1. **Dockerfile:** multi-stage, non-root, optimized layers, health check.
2. **docker-compose.yml:** services, networking, volumes, health checks, restart policies.
3. **Reverse proxy config:** SSL termination, security headers, rate limiting.
4. **CI deploy step:** delegated to `/ds-devops` (OVERLAP-3). This skill does not audit or modify CI pipeline structure. Missing deploy-on-merge workflow → emit single finding `missing-ci-deploy-step → delegated to ds-devops`, continue. `/ds-devops` owns pipeline YAML; `/ds-deploy` owns deploy target (container, TLS, monitoring).
5. **Backup script:** automated DB + file backup with rotation.

Present generated files for review before writing.

**Gate:** Generated files syntactically valid. If fails → identify invalid files, show syntax error, fix inline + re-validate; un-fixable after retry → skip writing, add to state.configs_generated with `status: "failed (syntax error)"`, surface raw error for manual correction.

### Phase 5: Monitor Setup [--monitor]

Structured logging configuration (JSON format, log levels); crash reporting setup with PII redaction rules; health check endpoint implementation; uptime monitoring configuration; alert rules (error rate > 5%, response time > 2s, disk > 80%).

**Gate:** Monitoring configs valid + PII redaction configured. If fails → PII redaction missing → block writing crash-reporting config, prompt user to confirm redaction rules before proceeding; invalid config → fix inline + re-validate once; still invalid → skip, record `status: "failed (invalid config)"`, continue.

### Phase 6: Incident Response [--incident]

Incident severity classification (P1-P4); detection → triage → mitigate → communicate → post-mortem procedure; post-mortem template; rollback procedure documentation.

**Gate:** Procedure covers all severity levels.
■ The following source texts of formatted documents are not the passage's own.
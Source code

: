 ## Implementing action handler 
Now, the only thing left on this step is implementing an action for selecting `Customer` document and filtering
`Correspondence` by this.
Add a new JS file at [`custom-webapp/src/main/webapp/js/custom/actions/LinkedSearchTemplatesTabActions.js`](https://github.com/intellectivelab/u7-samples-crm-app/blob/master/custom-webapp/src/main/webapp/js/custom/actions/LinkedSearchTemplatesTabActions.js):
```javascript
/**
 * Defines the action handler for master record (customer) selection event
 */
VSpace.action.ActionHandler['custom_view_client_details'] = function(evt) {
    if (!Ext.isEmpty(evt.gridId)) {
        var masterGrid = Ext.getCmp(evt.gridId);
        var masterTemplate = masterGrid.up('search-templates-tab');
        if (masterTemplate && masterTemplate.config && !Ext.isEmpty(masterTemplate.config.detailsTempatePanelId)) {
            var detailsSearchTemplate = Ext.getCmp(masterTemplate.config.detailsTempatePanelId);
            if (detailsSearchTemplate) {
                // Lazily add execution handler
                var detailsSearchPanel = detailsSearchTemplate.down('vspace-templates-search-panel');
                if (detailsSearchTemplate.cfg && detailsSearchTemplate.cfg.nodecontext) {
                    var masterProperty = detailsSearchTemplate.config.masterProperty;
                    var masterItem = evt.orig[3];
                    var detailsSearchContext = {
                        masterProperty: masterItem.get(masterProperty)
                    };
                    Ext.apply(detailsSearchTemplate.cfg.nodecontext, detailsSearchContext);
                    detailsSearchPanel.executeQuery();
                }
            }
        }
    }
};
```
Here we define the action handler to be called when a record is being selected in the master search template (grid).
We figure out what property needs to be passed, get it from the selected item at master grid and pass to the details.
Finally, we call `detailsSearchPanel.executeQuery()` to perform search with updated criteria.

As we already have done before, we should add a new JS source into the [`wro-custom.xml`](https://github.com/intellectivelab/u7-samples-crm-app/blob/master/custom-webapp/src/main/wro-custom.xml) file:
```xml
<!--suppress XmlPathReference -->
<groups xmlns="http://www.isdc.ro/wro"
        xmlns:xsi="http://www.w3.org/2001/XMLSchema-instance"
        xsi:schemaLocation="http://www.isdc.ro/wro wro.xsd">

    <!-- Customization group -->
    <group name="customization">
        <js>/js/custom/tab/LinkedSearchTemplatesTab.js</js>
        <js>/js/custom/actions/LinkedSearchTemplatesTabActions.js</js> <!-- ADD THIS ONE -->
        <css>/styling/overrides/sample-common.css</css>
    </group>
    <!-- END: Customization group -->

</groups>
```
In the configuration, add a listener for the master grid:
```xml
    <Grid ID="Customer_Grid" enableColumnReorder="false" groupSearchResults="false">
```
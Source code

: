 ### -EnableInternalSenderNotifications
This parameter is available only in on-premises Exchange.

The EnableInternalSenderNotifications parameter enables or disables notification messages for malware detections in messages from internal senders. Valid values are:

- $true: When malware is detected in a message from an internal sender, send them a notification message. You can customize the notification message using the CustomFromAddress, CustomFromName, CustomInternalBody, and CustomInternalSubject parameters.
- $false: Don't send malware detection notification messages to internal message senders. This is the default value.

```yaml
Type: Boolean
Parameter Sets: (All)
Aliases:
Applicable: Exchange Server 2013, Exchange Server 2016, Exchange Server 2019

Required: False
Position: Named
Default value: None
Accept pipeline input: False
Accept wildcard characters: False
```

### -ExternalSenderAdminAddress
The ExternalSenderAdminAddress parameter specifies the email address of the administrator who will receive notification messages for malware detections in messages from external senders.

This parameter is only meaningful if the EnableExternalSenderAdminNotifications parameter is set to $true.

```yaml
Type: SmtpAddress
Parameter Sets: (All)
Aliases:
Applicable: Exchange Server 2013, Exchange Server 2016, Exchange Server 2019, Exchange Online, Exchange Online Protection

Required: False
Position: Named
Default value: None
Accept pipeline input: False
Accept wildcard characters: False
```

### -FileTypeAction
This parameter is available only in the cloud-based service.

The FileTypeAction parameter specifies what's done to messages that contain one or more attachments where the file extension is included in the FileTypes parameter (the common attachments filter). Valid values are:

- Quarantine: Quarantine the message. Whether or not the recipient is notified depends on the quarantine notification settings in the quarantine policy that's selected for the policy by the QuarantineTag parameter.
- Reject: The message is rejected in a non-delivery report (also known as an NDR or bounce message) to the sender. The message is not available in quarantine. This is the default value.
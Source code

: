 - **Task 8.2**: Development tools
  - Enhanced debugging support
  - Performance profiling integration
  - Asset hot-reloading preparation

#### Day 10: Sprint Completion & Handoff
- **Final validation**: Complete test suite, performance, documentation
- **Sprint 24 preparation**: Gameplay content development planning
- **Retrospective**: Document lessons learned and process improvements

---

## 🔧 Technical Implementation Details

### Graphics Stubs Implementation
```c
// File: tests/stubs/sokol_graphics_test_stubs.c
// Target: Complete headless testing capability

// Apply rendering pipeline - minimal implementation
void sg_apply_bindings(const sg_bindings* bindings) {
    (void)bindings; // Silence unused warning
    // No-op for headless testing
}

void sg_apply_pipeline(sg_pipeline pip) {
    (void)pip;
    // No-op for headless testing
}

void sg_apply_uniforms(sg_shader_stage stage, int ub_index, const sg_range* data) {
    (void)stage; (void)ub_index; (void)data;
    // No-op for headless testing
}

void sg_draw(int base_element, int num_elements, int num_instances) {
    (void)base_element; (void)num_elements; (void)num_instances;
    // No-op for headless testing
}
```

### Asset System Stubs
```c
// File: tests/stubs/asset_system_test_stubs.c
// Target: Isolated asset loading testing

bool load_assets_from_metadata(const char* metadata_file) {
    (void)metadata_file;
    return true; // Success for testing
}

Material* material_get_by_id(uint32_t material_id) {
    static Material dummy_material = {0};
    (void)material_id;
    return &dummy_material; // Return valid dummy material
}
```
If fails → missing severity coverage → generate stubs with `# TODO: fill in escalation contact and mitigation steps` placeholder, record in state.configs_generated with `status: "partial"`, surface HIGH finding "incomplete incident procedure — severity levels {missing} need review".

### Phase 7: Needs-Approval Review [needs_approval > 0]

`--auto`: list and skip. `--force-approve`: apply all. **Interactive:** present with risk context, ask Apply All / Review Each / Skip All. `approve-all` excludes CRITICAL.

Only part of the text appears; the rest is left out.